Sunday, January 22, 2012

The Tunes They Are A-Changin’


Last November I accompanied Rage Against the Machine’s Tom Morello to OLSX for a music magazine feature about the movement. On the way down we talked about the role of music and the media’s hunger for an Occupy anthem. Morello, who is as much an activist as a musician, thought it was a red herring. “The media likes to quantify things,” he said. “’What’s the anthem?’ Occupy is not an advertising agency – it’s a social movement. It doesn’t speak in soundbites. It’s the 99% in which there’s a wide variety of opinions on a wide variety of matters. I don’t think it needs a Kanye West jam that says ‘let’s occupy y’all’ to bring it all together.… My broader concern is what are we all doing about the problem of gross economic inequality. There aren’t enough musicians making songs? Who the fuck cares?”

Having recently written a book about the history of protest songs and visited St Paul’s a few times, I was asked the anthem question by a number of media outlets last autumn and never quite knew how to answer. The 60s model of protest is so established in the popular imagination that a vibrant new protest movement invites nostalgia in many observers: The civil rights movement had anthems – where’s yours? But the point of Occupy is that it represents a new way of doing things, with radically new approaches to structure and strategy, and it renders the question irrelevant. You might as well ask where Occupy’s Martin Luther King is.

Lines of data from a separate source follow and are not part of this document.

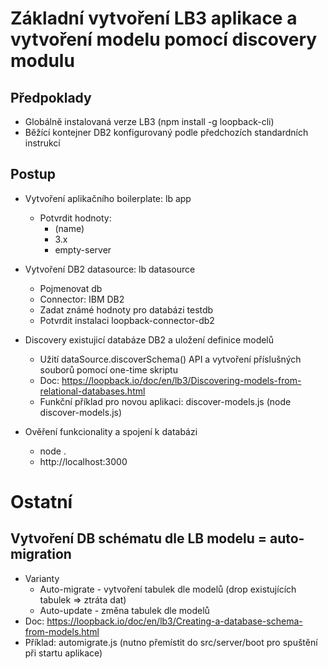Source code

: # Základní vytvoření LB3 aplikace a vytvoření modelu pomocí discovery modulu

## Předpoklady
* Globálně instalovaná verze LB3 (npm install -g loopback-cli)
* Běžící kontejner DB2 konfigurovaný podle předchozích standardních instrukcí

## Postup
* Vytvoření aplikačního boilerplate: lb app
	* Potvrdit hodnoty:
        * (name)
        * 3.x
        * empty-server

* Vytvoření DB2 datasource: lb datasource
	* Pojmenovat db
    * Connector: IBM DB2
	* Zadat známé hodnoty pro databázi testdb
    * Potvrdit instalaci loopback-connector-db2

* Discovery existujicí databáze DB2 a uložení definice modelů
    * Užití dataSource.discoverSchema() API a vytvoření příslušných souborů pomocí one-time skriptu
    * Doc: https://loopback.io/doc/en/lb3/Discovering-models-from-relational-databases.html
    * Funkční příklad pro novou aplikaci: discover-models.js (node discover-models.js)

* Ověření funkcionality a spojení k databázi
	* node .
    * http://localhost:3000

# Ostatní

## Vytvoření DB schématu dle LB modelu = auto-migration
* Varianty
    * Auto-migrate - vytvoření tabulek dle modelů (drop existujících tabulek => ztráta dat)
    * Auto-update - změna tabulek dle modelů
* Doc: https://loopback.io/doc/en/lb3/Creating-a-database-schema-from-models.html
* Příklad: automigrate.js (nutno přemístit do src/server/boot pro spuštění při startu aplikace)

Over the past couple of months the question has faded away — if something isn’t quickly forthcoming the media doesn’t like to hang around looking needy like a jilted date. But it leaves me wondering where music fits in and if it is of any more than trivial significance. I don’t think any protesters are getting distracted from their work by thinking, “This is great and all but when are Arcade Fire going to write a song about us?” I’m convinced there must be sympathetic musicians who would like to sing about Occupy but don’t want a sincere gesture to be interpreted as bandwagonning opportunism. I can sympathise with Chris Martin, who briefly joined an Occupy Wall Street demonstration that he happened to be passing and then left, unsure what, if anything, a multimillionaire rock star could bring to the table. In historical terms real anthems are rare anyway. We remember successes like Give Peace a Chance and Free Nelson Mandela but recording a would-be anthem that isn’t embraced is as embarrassing as throwing a party and having nobody turn up.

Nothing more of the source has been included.